Some examples of language might include: “I noticed you went back and reread when something didn’t look right.” Or: “You used what you know about that word to figure it out.” Or simply: “You stayed with that idea and kept working on it.”
Value Students for Who They Are
Beyond noticing what students do, we can also help them feel valued for who they are and how they think. Each student brings unique ways of thinking, expressing ideas, and engaging with texts. We can honor their unique perspectives by inviting multiple interpretations of a text and positioning students’ contributions as meaningful. We can encourage students to draw on their own experiences and perspectives in their writing, and highlight the ways students support and influence one another in discussion.
This requires selecting texts and topics that actually matter to students, ones with ideas that invite students to see themselves and add something real to the conversation. Teacher language can support the visibility of students’ contributions by deliberately naming how one student’s thinking builds on another’s or returning to student ideas and inviting others to extend or respond to them. Anchor charts with language stems for discussion can support students’ ability to do this themselves (“I agree with what _____ said because ____” ).
When students see that their ideas are taken seriously by their peers and teachers, they begin to understand something important: they are not just completing tasks. They are meaningfully contributing to a community of readers and writers.

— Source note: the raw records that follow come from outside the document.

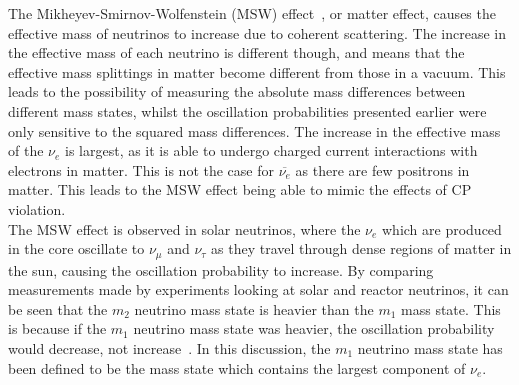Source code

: The Mikheyev-Smirnov-Wolfenstein (MSW) effect~\citep{PhysRevD.17.2369, Mikheev:1986gs}, or matter effect, causes the effective mass of neutrinos to increase due to coherent scattering. The increase in the effective mass of each neutrino is different though, and means that the effective mass splittings in matter become different from those in a vacuum. This leads to the possibility of measuring the absolute mass differences between different mass states, whilst the oscillation probabilities presented earlier were only sensitive to the squared mass differences. The increase in the effective mass of the $\nu_{e}$ is largest, as it is able to undergo charged current interactions with electrons in matter. This is not the case for $\overline{\nu_{e}}$ as there are few positrons in matter. This leads to the MSW effect being able to mimic the effects of CP violation. \\

The MSW effect is observed in solar neutrinos, where the $\nu_{e}$ which are produced in the core oscillate to $\nu_{\mu}$ and $\nu_{\tau}$ as they travel through dense regions of matter in the sun, causing the oscillation probability to increase. By comparing measurements made by experiments looking at solar and reactor neutrinos, it can be seen that the $m_{2}$ neutrino mass state is heavier than the $m_{1}$ mass state. This is because if the $m_{1}$ neutrino mass state was heavier, the oscillation probability would decrease, not increase~\citep{Fogli2004149}. In this discussion, the $m_{1}$ neutrino mass state has been defined to be the mass state which contains the largest component of $\nu_{e}$. \\

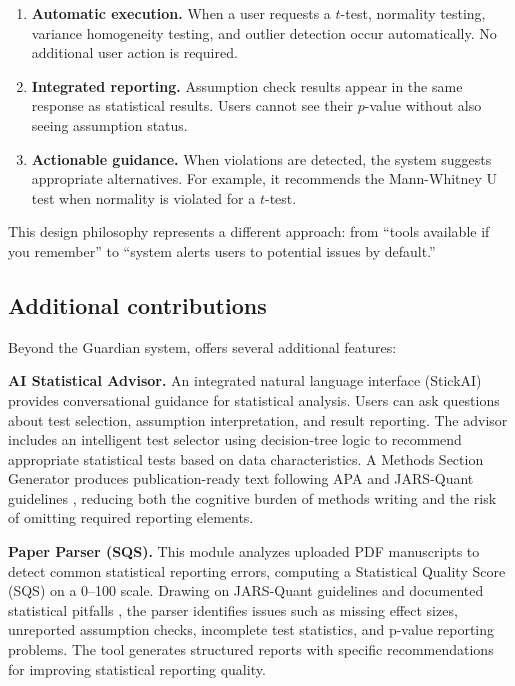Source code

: \documentclass[article]{jss}
\begin{document}
\begin{enumerate}
\item \textbf{Automatic execution.} When a user requests a $t$-test, normality testing, variance homogeneity testing, and outlier detection occur automatically. No additional user action is required.
\item \textbf{Integrated reporting.} Assumption check results appear in the same response as statistical results. Users cannot see their $p$-value without also seeing assumption status.
\item \textbf{Actionable guidance.} When violations are detected, the system suggests appropriate alternatives. For example, it recommends the Mann-Whitney U test when normality is violated for a $t$-test.
\end{enumerate}

This design philosophy represents a different approach: from ``tools available if you remember'' to ``system alerts users to potential issues by default.''

\subsection{Additional contributions}

Beyond the Guardian system,  offers several additional features:

\textbf{AI Statistical Advisor.} An integrated natural language interface (StickAI) provides conversational guidance for statistical analysis. Users can ask questions about test selection, assumption interpretation, and result reporting. The advisor includes an intelligent test selector using decision-tree logic to recommend appropriate statistical tests based on data characteristics. A Methods Section Generator produces publication-ready text following APA and JARS-Quant guidelines \citep{appelbaum2018jars}, reducing both the cognitive burden of methods writing and the risk of omitting required reporting elements.

\textbf{Paper Parser (SQS).} This module analyzes uploaded PDF manuscripts to detect common statistical reporting errors, computing a Statistical Quality Score (SQS) on a 0--100 scale. Drawing on JARS-Quant guidelines and documented statistical pitfalls \citep{appelbaum2018jars, keselman1998statistical}, the parser identifies issues such as missing effect sizes, unreported assumption checks, incomplete test statistics, and p-value reporting problems. The tool generates structured reports with specific recommendations for improving statistical reporting quality.
\end{document}
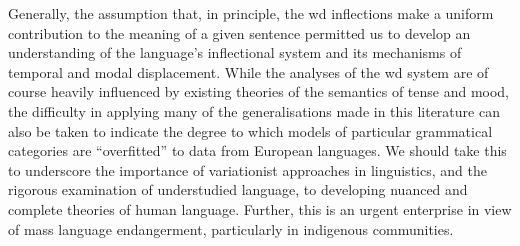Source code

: \documentclass[11pt,dvipsnames]{report}
\begin{document}
Generally, the assumption that, in principle, the \acrshort{wd} inflections make a uniform contribution to the meaning of a given sentence permitted us to develop an understanding of the language's inflectional system and its mechanisms of temporal and modal displacement. While the analyses of the \acrshort{wd} system are of course heavily influenced by existing theories of the semantics of tense and mood, the difficulty in applying many of the generalisations made in this literature can also be taken to indicate the degree to which models of particular grammatical categories are ``overfitted'' to data from European languages. We should take this to underscore the importance of variationist approaches  in linguistics, and the rigorous examination of understudied language, to developing nuanced and complete theories of human language. Further, this is an urgent enterprise in view of mass language endangerment, particularly in indigenous communities.





%




%
\end{document}
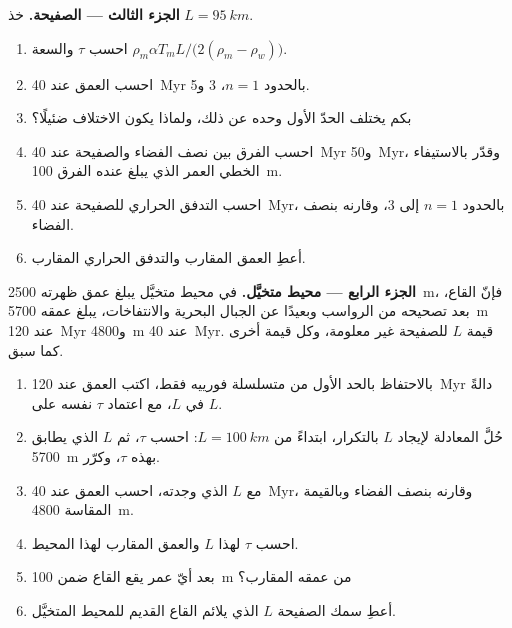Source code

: \begin{problem}
\medskip\noindent\textbf{الجزء الثالث --- الصفيحة.} خذ $L = \qty{95}{km}$.
\begin{enumerate}[resume]
  \item احسب $\tau$ والسعة $\rho_m\alpha T_mL/\bigl(2(\rho_m -
        \rho_w)\bigr)$.
  \item احسب العمق عند \qty{40}{Myr} بالحدود $n = 1$، 3 و5.
  \item بكم يختلف الحدّ الأول وحده عن ذلك، ولماذا
        يكون الاختلاف ضئيلًا؟
  \item احسب الفرق بين نصف الفضاء والصفيحة عند \qty{40}{Myr}
        و\qty{50}{Myr}، وقدّر بالاستيفاء الخطي العمر الذي يبلغ عنده
        الفرق \qty{100}{m}.
  \item احسب التدفق الحراري للصفيحة عند \qty{40}{Myr}، بالحدود
        $n = 1$ إلى 3، وقارنه بنصف الفضاء.
  \item أعطِ العمق المقارب والتدفق الحراري المقارب.
\end{enumerate}

\medskip\noindent\textbf{الجزء الرابع --- محيط متخيَّل.} في محيط متخيَّل
يبلغ عمق ظهرته \qty{2500}{m}، فإنّ القاع، بعد تصحيحه من الرواسب وبعيدًا عن الجبال البحرية والانتفاخات،
يبلغ عمقه \qty{5700}{m} عند \qty{120}{Myr} و\qty{4800}{m} عند \qty{40}{Myr}.
قيمة $L$ للصفيحة غير معلومة، وكل قيمة أخرى
كما سبق.
\begin{enumerate}[resume]
  \item بالاحتفاظ بالحد الأول من متسلسلة فورييه فقط، اكتب العمق عند
        \qty{120}{Myr} دالةً في $L$، مع اعتماد $\tau$ نفسه على
        $L$.
  \item حُلَّ المعادلة لإيجاد $L$ بالتكرار، ابتداءً من $L = \qty{100}{km}$:
        احسب $\tau$، ثم $L$ الذي يطابق \qty{5700}{m} بهذه
        $\tau$، وكرّر.
  \item مع $L$ الذي وجدته، احسب العمق عند \qty{40}{Myr}، وقارنه
        بنصف الفضاء وبالقيمة المقاسة \qty{4800}{m}.
  \item احسب $\tau$ لهذا $L$ والعمق المقارب لهذا المحيط.
  \item بعد أيّ عمر يقع القاع ضمن \qty{100}{m} من
        عمقه المقارب؟
  \item أعطِ سمك الصفيحة $L$ الذي يلائم القاع القديم للمحيط
        المتخيَّل.
\end{enumerate}
\end{problem}
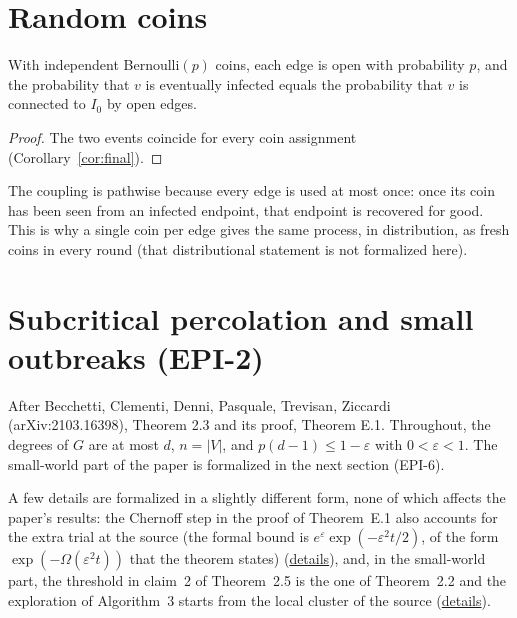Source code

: \section{Random coins}
\begin{theorem}\label{thm:perc}
\leanok{}
With independent Bernoulli$(p)$ coins, each edge is open with probability $p$, and the
probability that $v$ is eventually infected equals the probability that $v$ is connected to $I_0$
by open edges.
\end{theorem}
\begin{proof}\leanok
The two events coincide for every coin assignment (Corollary~\ref{cor:final}).
\end{proof}
The coupling is pathwise because every edge is used at most once: once its coin has been seen
from an infected endpoint, that endpoint is recovered for good. This is why a single coin per edge
gives the same process, in distribution, as fresh coins in every round (that distributional
statement is not formalized here).

\section{Subcritical percolation and small outbreaks (EPI-2)}\label{sec:bcdptz-small-world}
After Becchetti, Clementi, Denni, Pasquale, Trevisan, Ziccardi (arXiv:2103.16398), Theorem 2.3
and its proof, Theorem E.1. Throughout, the degrees of $G$ are at most $d$, $n = |V|$, and
$p(d-1) \le 1 - \varepsilon$ with $0 < \varepsilon < 1$. The small-world part of the paper is
formalized in the next section (EPI-6).

A few details are formalized in a slightly different form, none of which affects the paper's
results: the Chernoff step in the proof of Theorem~E.1 also accounts for the extra trial at the
source (the formal bound is $e^{\varepsilon}\exp(-\varepsilon^2 t/2)$, of the form
$\exp(-\Omega(\varepsilon^2 t))$ that the theorem states)
(\href{https://github.com/formal-dynamics/leanamics/blob/main/epidemics/FORMALIZATION_DIFFERENCES.md#subcritical-percolation-and-small-outbreaks-subcritical-epi-2}{details}),
and, in the small-world part, the threshold in claim~2 of Theorem~2.5 is the one of
Theorem~2.2 and the exploration of Algorithm~3 starts from the local cluster of the source
(\href{https://github.com/formal-dynamics/leanamics/blob/main/epidemics/FORMALIZATION_DIFFERENCES.md#small-world-networks-below-the-percolation-threshold-smallworld-epi-6}{details}).

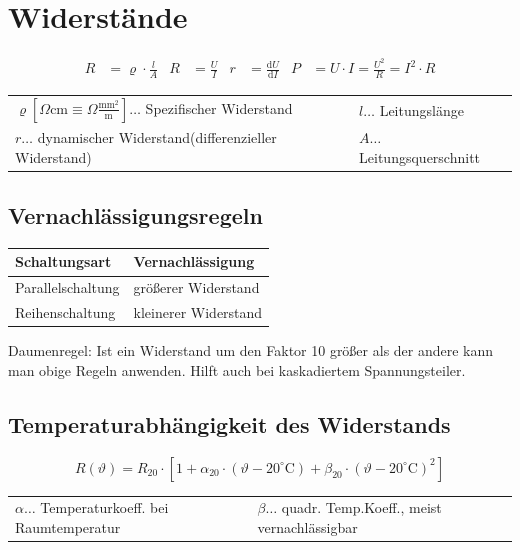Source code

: \section{Widerstände}
	\begin{align*}
		R&=\varrho\cdot\frac{l}{A} &
		R&=\frac{U}{I} &
		r&=\frac{\mathrm{d}U}{\mathrm{d}I} &
		P&=U\cdot I=\frac{U^2}{R}=I^2\cdot R
	\end{align*}

	\begin{table}[h]
	\begin{tabular}{ll}
	$\varrho \left[\Omega\mathrm{cm}\equiv\Omega\frac{\mathrm{mm}^2}{\mathrm{m}}\right]\dots$ Spezifischer Widerstand & $l\dots$ Leitungslänge\\
	$r\dots$ dynamischer Widerstand(differenzieller Widerstand) & $A\dots$ Leitungsquerschnitt \\
	\end{tabular}
	\end{table}
		
	\subsection{Vernachlässigungsregeln}
		\begin{table}[here]
		\begin{tabular}{ll}
		Schaltungsart & Vernachlässigung\\
		\toprule
		Parallelschaltung & größerer Widerstand\\
		\midrule
		Reihenschaltung & kleinerer Widerstand\\
		\end{tabular}
		\end{table}

		Daumenregel: Ist ein Widerstand um den Faktor 10 größer als der andere kann man obige Regeln anwenden.
		Hilft auch bei kaskadiertem Spannungsteiler.

	\subsection{Temperaturabhängigkeit des Widerstands}
		\[
			R(\vartheta)=R_{20}\cdot\left[1+\alpha_{20}\cdot(\vartheta-20^{\circ}\mathrm{C})
			+\beta_{20}\cdot(\vartheta-20^{\circ}\mathrm{C})^2\right]
		\]

		\begin{table}[h]
		\begin{tabular}{ll}
		$\alpha\dots$ Temperaturkoeff. bei Raumtemperatur & $\beta\dots$ quadr. Temp.Koeff., meist vernachlässigbar\\
		\end{tabular}
		\end{table}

Be Alert to Anti-Mattering Experiences
We also need to notice language, actions, and materials that may unintentionally communicate to students that they don’t matter, or that they are less visible or less valued than others. This can happen when only certain voices are heard, when instructional materials don’t reflect the diversity of students’ lives and experiences, or when some languages and ways of speaking are welcomed while others are not.
In literacy instruction, where students are often revealing their thinking, these experiences accumulate. When students feel invisible or unheard, they become less willing to take the risks that reading and writing require. By making space for more voices, slowing down to respond to student thinking rather than just listening for correct answers, and reflecting on whose perspectives are present in our materials, we can build more inclusive learning environments.
Bringing it Together
Helping students know they matter is not a feel-good add-on to literacy instruction. It is central to it. When students feel seen, valued, and included, they are more willing to engage in the complex work of reading and writing, more likely to take risks, persist through difficulty, and see themselves as capable.
As we plan instruction, we can ask how our teaching will help each student understand that they matter, and that the class is genuinely different because they are part of it.